| Task item |
Look through the lines below for the word "zone", and copy every line that has it.

Pictures paired with source code:
++++++++++

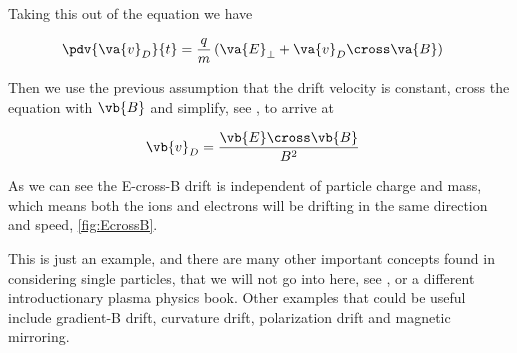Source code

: 	Taking this out of the equation we have

	\begin{align}
		\pdv{\va{v}_D}{t} &= \frac{q}{m} \left( \va{E}_\perp + \va{v}_D \cross \va{B} \right)
	\end{align}

	Then we use the previous assumption that the drift velocity is constant,
	cross the equation with \(\vb{B}\) and simplify, see \citet{goldston_introduction_1995},
	to arrive at

	\begin{align}
		\vb{v}_D &= \frac{\vb{E}\cross\vb{B}}{B^2}
	\end{align}

	As we can see the E-cross-B drift is independent of particle charge and mass,
	which means both the ions and electrons will be drifting in the same direction and
	speed, \cref{fig:EcrossB}.

	This is just an example, and there are many other important concepts found in
	considering single particles, that we will not go into here, see \citet{fitzpatrick_plasma_2014},
	or a different introductionary plasma physics book.
	Other examples that could be useful include gradient-B drift, curvature drift,
	polarization drift and magnetic mirroring.
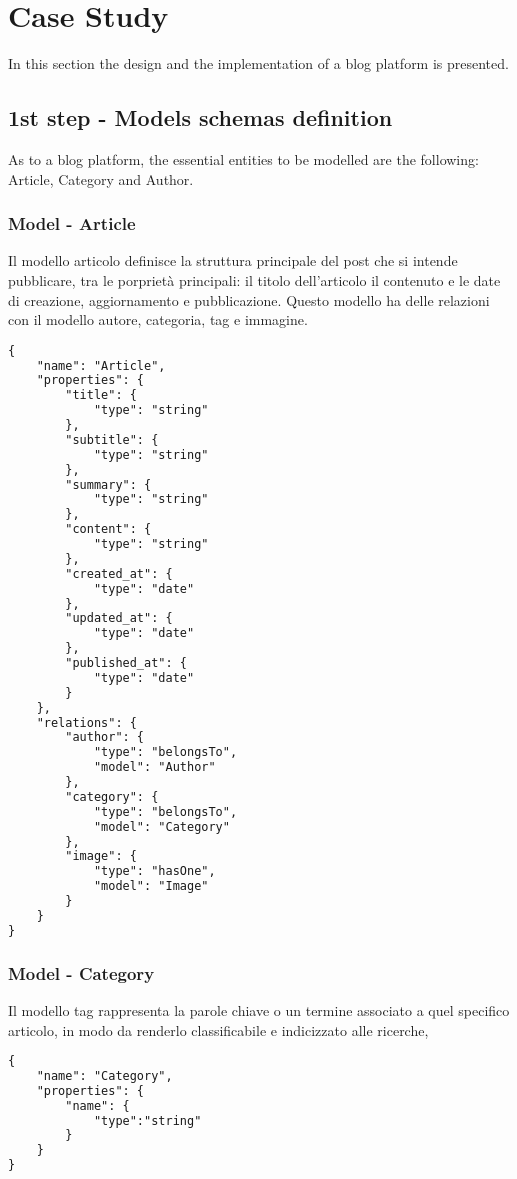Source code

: \section{Case Study}
\label{sec:CAS_castudy}

In this section the design and the implementation of a blog platform is presented.

\subsection{1st step - Models schemas definition}

As to a blog platform, the essential entities to be modelled are the following: Article, Category and Author.

\subsubsection{Model - Article}

Il modello articolo definisce la struttura principale del post che si intende pubblicare, tra le porprietà principali: il titolo dell'articolo il contenuto e le date di  creazione, aggiornamento e pubblicazione. Questo modello ha delle relazioni con il modello autore, categoria, tag e immagine.

\begin{lstlisting}[language=html]
{
	"name": "Article",
	"properties": {
		"title": {
      		"type": "string"
    	},
    	"subtitle": {
      		"type": "string"
    	},
    	"summary": {
      		"type": "string"
    	},
    	"content": {
      		"type": "string"
    	},
    	"created_at": {
      		"type": "date"
    	},
    	"updated_at": {
      		"type": "date"
    	},
    	"published_at": {
      		"type": "date"
    	}
  	},
	"relations": {
    	"author": {
      		"type": "belongsTo",
      		"model": "Author"
    	},
    	"category": {
      		"type": "belongsTo",
      		"model": "Category"
    	},
    	"image": {
      		"type": "hasOne",
      		"model": "Image"
    	}
    }
}
\end{lstlisting}
\subsubsection{Model - Category}

Il modello tag rappresenta la parole chiave o un termine associato a quel specifico articolo, in modo da renderlo classificabile e indicizzato alle ricerche,

\begin{lstlisting}[language=html]
{
	"name": "Category",
	"properties": {
		"name": {
			"type":"string"
		}
	}
}
\end{lstlisting}
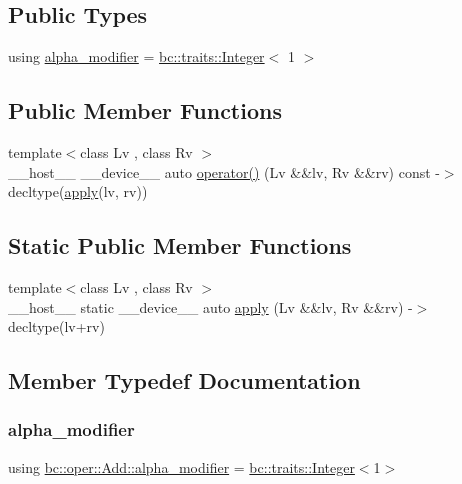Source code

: \subsection*{Public Types}
\begin{DoxyCompactItemize}
\item 
using \hyperlink{structbc_1_1oper_1_1Add_a72e4a8cfa013493278c180a605f38cb0}{alpha\+\_\+modifier} = \hyperlink{structbc_1_1traits_1_1Integer}{bc\+::traits\+::\+Integer}$<$ 1 $>$
\end{DoxyCompactItemize}
\subsection*{Public Member Functions}
\begin{DoxyCompactItemize}
\item 
{\footnotesize template$<$class Lv , class Rv $>$ }\\\+\_\+\+\_\+host\+\_\+\+\_\+ \+\_\+\+\_\+device\+\_\+\+\_\+ auto \hyperlink{structbc_1_1oper_1_1Add_af3d71f0cd740124171f9a92162125068}{operator()} (Lv \&\&lv, Rv \&\&rv) const -\/$>$ decltype(\hyperlink{structbc_1_1oper_1_1Add_a2cf484e25e4aa7d787f85da0f9807fd4}{apply}(lv, rv))
\end{DoxyCompactItemize}
\subsection*{Static Public Member Functions}
\begin{DoxyCompactItemize}
\item 
{\footnotesize template$<$class Lv , class Rv $>$ }\\\+\_\+\+\_\+host\+\_\+\+\_\+ static \+\_\+\+\_\+device\+\_\+\+\_\+ auto \hyperlink{structbc_1_1oper_1_1Add_a2cf484e25e4aa7d787f85da0f9807fd4}{apply} (Lv \&\&lv, Rv \&\&rv) -\/$>$ decltype(lv+rv)
\end{DoxyCompactItemize}


\subsection{Member Typedef Documentation}
\mbox{\label{structbc_1_1oper_1_1Add_a72e4a8cfa013493278c180a605f38cb0}} 
\subsubsection{\texorpdfstring{alpha\+\_\+modifier}{alpha\_modifier}}
{\footnotesize\ttfamily using \hyperlink{structbc_1_1oper_1_1Add_a72e4a8cfa013493278c180a605f38cb0}{bc\+::oper\+::\+Add\+::alpha\+\_\+modifier} =  \hyperlink{structbc_1_1traits_1_1Integer}{bc\+::traits\+::\+Integer}$<$1$>$}



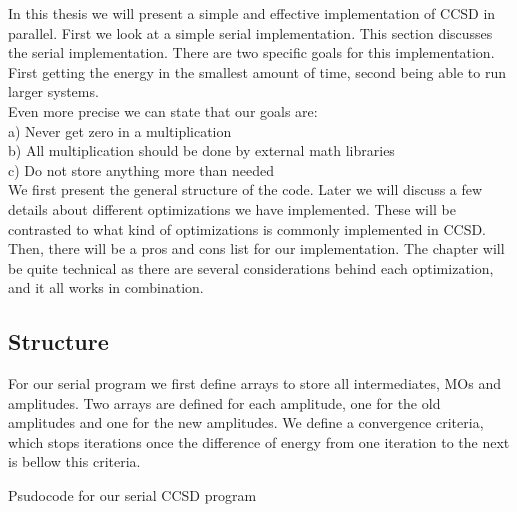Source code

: In this thesis we will present a simple and effective implementation of CCSD in parallel. First we look at a simple serial implementation. This section discusses the serial implementation. There are two specific goals for this implementation. First getting the energy in the smallest amount of time, second being able to run larger systems. \\

Even more precise we can state that our goals are: \\
a) Never get zero in a multiplication\\
b) All multiplication should be done by external math libraries\\
c) Do not store anything more than needed\\

We first present the general structure of the code. Later we will discuss a few details about different optimizations we have implemented. These will be contrasted to what kind of optimizations is commonly implemented in CCSD. Then, there will be a pros and cons list for our implementation. The chapter will be quite technical as there are several considerations behind each optimization, and it all works in combination. 

\newpage

\subsection{Structure}

For our serial program we first define arrays to store all intermediates, MOs and amplitudes. Two arrays are defined for each amplitude, one for the old amplitudes and one for the new amplitudes. We define a convergence criteria, which stops iterations once the difference of energy from one iteration to the next is bellow this criteria. \\

\begin{algorithm}[H]
 \caption{Psudocode for our serial CCSD program}
 \label{CCSD_STRUCTURE_SERIAL}
\end{algorithm}

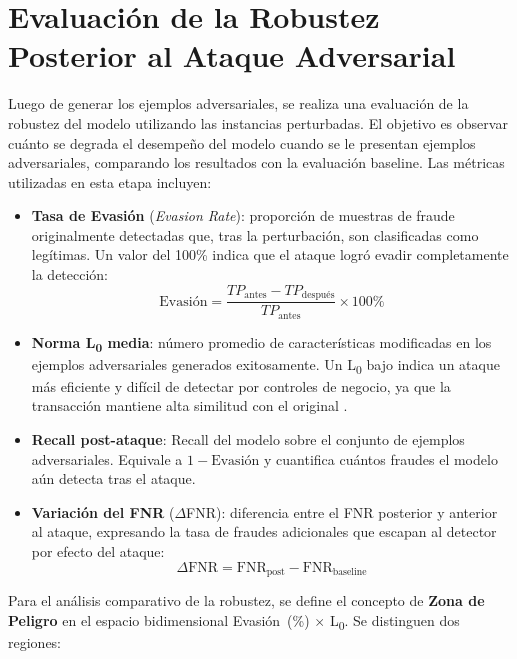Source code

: \section{Evaluación de la Robustez Posterior al Ataque Adversarial}

Luego de generar los ejemplos adversariales, se realiza una evaluación de la robustez del modelo utilizando las instancias perturbadas. El objetivo es observar cuánto se degrada el desempeño del modelo cuando se le presentan ejemplos adversariales, comparando los resultados con la evaluación baseline. Las métricas utilizadas en esta etapa incluyen:

\begin{itemize}
    \item \textbf{Tasa de Evasión} (\textit{Evasion Rate}): proporción de muestras de fraude originalmente detectadas que, tras la perturbación, son clasificadas como legítimas. Un valor del 100\% indica que el ataque logró evadir completamente la detección:
    \[
    \mathrm{Evasión} = \frac{TP_{\text{antes}} - TP_{\text{después}}}{TP_{\text{antes}}} \times 100\%
    \]

    \item \textbf{Norma L\textsubscript{0} media}: número promedio de características modificadas en los ejemplos adversariales generados exitosamente. Un L\textsubscript{0} bajo indica un ataque más eficiente y difícil de detectar por controles de negocio, ya que la transacción mantiene alta similitud con el original \cite{cartella2021adversarial}.

    \item \textbf{Recall post-ataque}: Recall del modelo sobre el conjunto de ejemplos adversariales. Equivale a $1 - \mathrm{Evasión}$ y cuantifica cuántos fraudes el modelo aún detecta tras el ataque.

    \item \textbf{Variación del FNR} ($\Delta$FNR): diferencia entre el FNR posterior y anterior al ataque, expresando la tasa de fraudes adicionales que escapan al detector por efecto del ataque:
    \[
    \Delta\mathrm{FNR} = \mathrm{FNR}_{\text{post}} - \mathrm{FNR}_{\text{baseline}}
    \]
\end{itemize}

Para el análisis comparativo de la robustez, se define el concepto de \textbf{Zona de Peligro} en el espacio bidimensional Evasión~(\%) $\times$ L\textsubscript{0}. Se distinguen dos regiones:

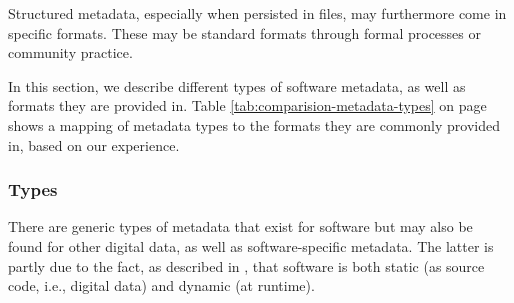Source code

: \documentclass[11pt,a4paper]{scrartcl}
\begin{document}
Structured metadata, especially when persisted in files, may furthermore come in specific formats. These may be standard formats through formal processes or community practice.

In this section, we describe different types of software metadata, as well as formats they are provided in. Table \ref{tab:comparision-metadata-types} on page \pageref{tab:comparision-metadata-types} shows a mapping of metadata types to the formats they are commonly provided in, based on our experience.




\subsubsection{Types}\label{subsubsec:metadata-types}
There are generic types of metadata that exist for software but may also be found for other digital data, as well as software-specific metadata.
The latter is partly due to the fact, as described in \cite{PeerJSoftVsDataCitation}, that software is both static (as source code, i.e., digital data)
and dynamic (at runtime).

\end{document}
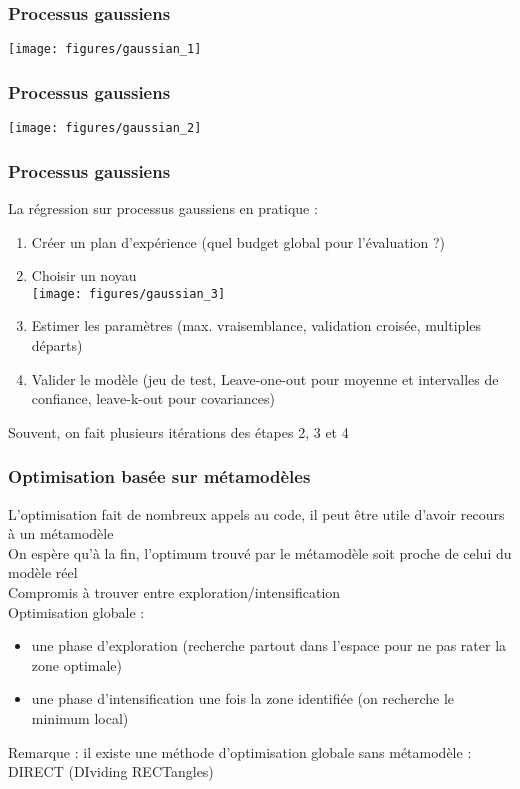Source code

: \documentclass[10pt]{beamer}
\begin{document}
\begin{frame}
\frametitle{Processus gaussiens}

\centering
\texttt{[image: figures/gaussian\_1]}

\end{frame}

\begin{frame}
\frametitle{Processus gaussiens}

\centering
\texttt{[image: figures/gaussian\_2]}

\end{frame}

\begin{frame}
\frametitle{Processus gaussiens}

La régression sur processus gaussiens en pratique :
\begin{enumerate}
	\item Créer un plan d'expérience (quel budget global pour l'évaluation ?)
	\item Choisir un noyau\\
	\texttt{[image: figures/gaussian\_3]}
	\item Estimer les paramètres (max. vraisemblance, validation croisée, multiples départs)
	\item Valider le modèle (jeu de test, Leave-one-out pour moyenne et intervalles de confiance, leave-k-out pour covariances)
\end{enumerate}
Souvent, on fait plusieurs itérations des étapes 2, 3 et 4

\end{frame}

\begin{frame}
\frametitle{Optimisation basée sur métamodèles}

L'optimisation fait de nombreux appels au code, il peut être utile d'avoir recours à un métamodèle\\
\bigskip
On espère qu'à la fin, l'optimum trouvé par le métamodèle soit proche de celui du modèle réel\\
\bigskip
Compromis à trouver entre exploration/intensification\\
\bigskip
Optimisation globale :
\begin{itemize}
	\item une phase d'exploration (recherche partout dans l'espace pour ne pas rater la zone optimale)
	\item une phase d'intensification une fois la zone identifiée (on recherche le minimum local)
\end{itemize}
Remarque : il existe une méthode d'optimisation globale sans métamodèle : DIRECT (DIviding RECTangles)

\end{frame}
\end{document}
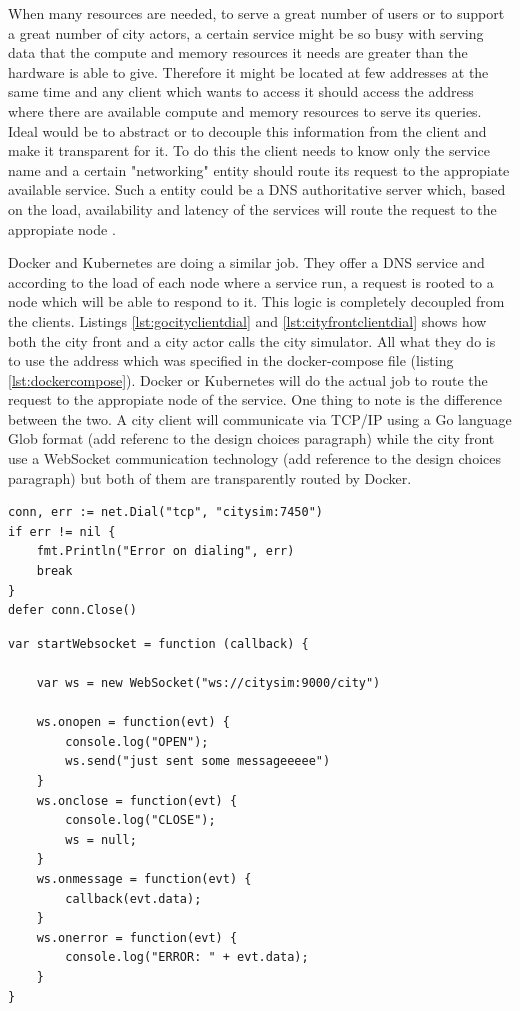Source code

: \documentclass[conference]{IEEEtran}
\begin{document}
When many resources are needed, to serve a great number of users or to support a great number of city actors, a certain service might be so busy with serving data that the compute and memory resources it needs are greater than the hardware is able to give. Therefore it might be located at few addresses at the same time and any client which wants to access it should access the address where there are available compute and memory resources to serve its queries. Ideal would be to abstract or to decouple this information from the client and make it transparent for it. To do this the client needs to know only the service name and a certain "networking" entity should route its request to the appropiate available service. Such a entity could be a DNS authoritative server which, based on the load, availability and latency of the services will route the request to the appropiate node \citep{swildens2006scalable}.

Docker and Kubernetes are doing a similar job. They offer a DNS service and according to the load of each node where a service run, a request is rooted to a node which will be able to respond to it. This logic is completely decoupled from the clients. Listings \ref{lst:gocityclientdial} and \ref{lst:cityfrontclientdial} shows how both the city front and a city actor calls the city simulator. All what they do is to use the address which was specified in the docker-compose file (listing \ref{lst:dockercompose}). Docker or Kubernetes will do the actual job to route the request to the appropiate node of the service. One thing to note is the difference between the two. A city client will communicate via TCP/IP using a Go language Glob format (add referenc to the design choices paragraph) while the city front use a WebSocket communication technology (add reference to the design choices paragraph) but both of them are transparently routed by Docker.

\begin{lstlisting}[caption=City actor dialing City simulator, label=lst:gocityclientdial]
conn, err := net.Dial("tcp", "citysim:7450")
if err != nil {
    fmt.Println("Error on dialing", err)
    break
}
defer conn.Close()
\end{lstlisting}

\begin{lstlisting}[caption=City front dialing City simulator, label=lst:cityfrontclientdial]
var startWebsocket = function (callback) {

    var ws = new WebSocket("ws://citysim:9000/city")

    ws.onopen = function(evt) {
        console.log("OPEN");
        ws.send("just sent some messageeeee")
    }
    ws.onclose = function(evt) {
        console.log("CLOSE");
        ws = null;
    }
    ws.onmessage = function(evt) {
        callback(evt.data);
    }
    ws.onerror = function(evt) {
        console.log("ERROR: " + evt.data);
    }
}
\end{lstlisting}
\end{document}
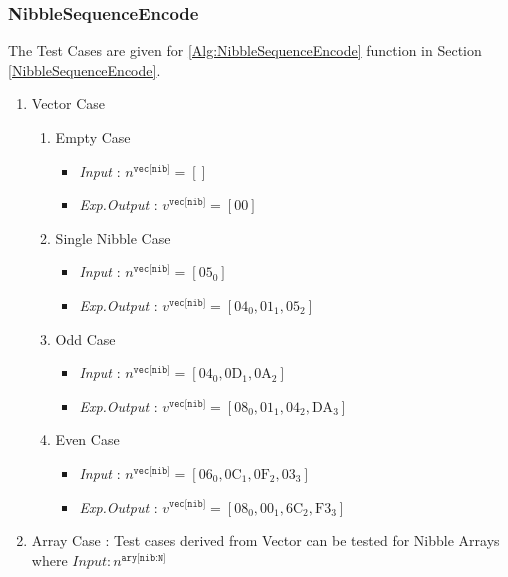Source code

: \documentclass[../alan-handbook.tex]{subfiles}
\begin{document}
\subsubsection{NibbleSequenceEncode} \label{Test:NibbleSequenceEncode}

The Test Cases are given for  \ref{Alg:NibbleSequenceEncode} function in Section \ref{NibbleSequenceEncode}.

\begin{enumerate}
    \item Vector Case
    \begin{enumerate}
        \item Empty Case 
            \begin{itemize}
                \item \textit{Input} : $n^{\texttt{vec[nib]}} = []$
                \item \textit{Exp.Output} : $v^{\texttt{vec[nib]}} = [\text{00}]$
            \end{itemize}
        \item Single Nibble Case 
            \begin{itemize}
                \item \textit{Input} : $n^{\texttt{vec[nib]}} = [\text{05}_0]$
                \item \textit{Exp.Output} : $v^{\texttt{vec[nib]}} = [\text{04}_0,\text{01}_1,\text{05}_2]$
            \end{itemize}
        \item Odd Case 
            \begin{itemize}
                \item \textit{Input} : $n^{\texttt{vec[nib]}} = [\text{04}_0,\text{0D}_1,\text{0A}_2]$
                \item \textit{Exp.Output} : $v^{\texttt{vec[nib]}} = [\text{08}_0,\text{01}_1,\text{04}_2,\text{DA}_3]$
            \end{itemize}
        \item Even Case
            \begin{itemize}
                \item \textit{Input} : $n^{\texttt{vec[nib]}} = [\text{06}_0,\text{0C}_1,\text{0F}_2,\text{03}_3]$
                \item \textit{Exp.Output} : $v^{\texttt{vec[nib]}} = [\text{08}_0,\text{00}_1,\text{6C}_2,\text{F3}_3]$
            \end{itemize}
    \end{enumerate}
    \item Array Case : Test cases derived from Vector can be tested for Nibble Arrays where $\textit{Input} : n^{\texttt{ary[nib:N]}}$
\end{enumerate}
\end{document}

++++++++++

| Written reply |
	\item une phase d'exploration (recherche partout dans l'espace pour ne pas rater la zone optimale)
	\item une phase d'intensification une fois la zone identifiée (on recherche le minimum local)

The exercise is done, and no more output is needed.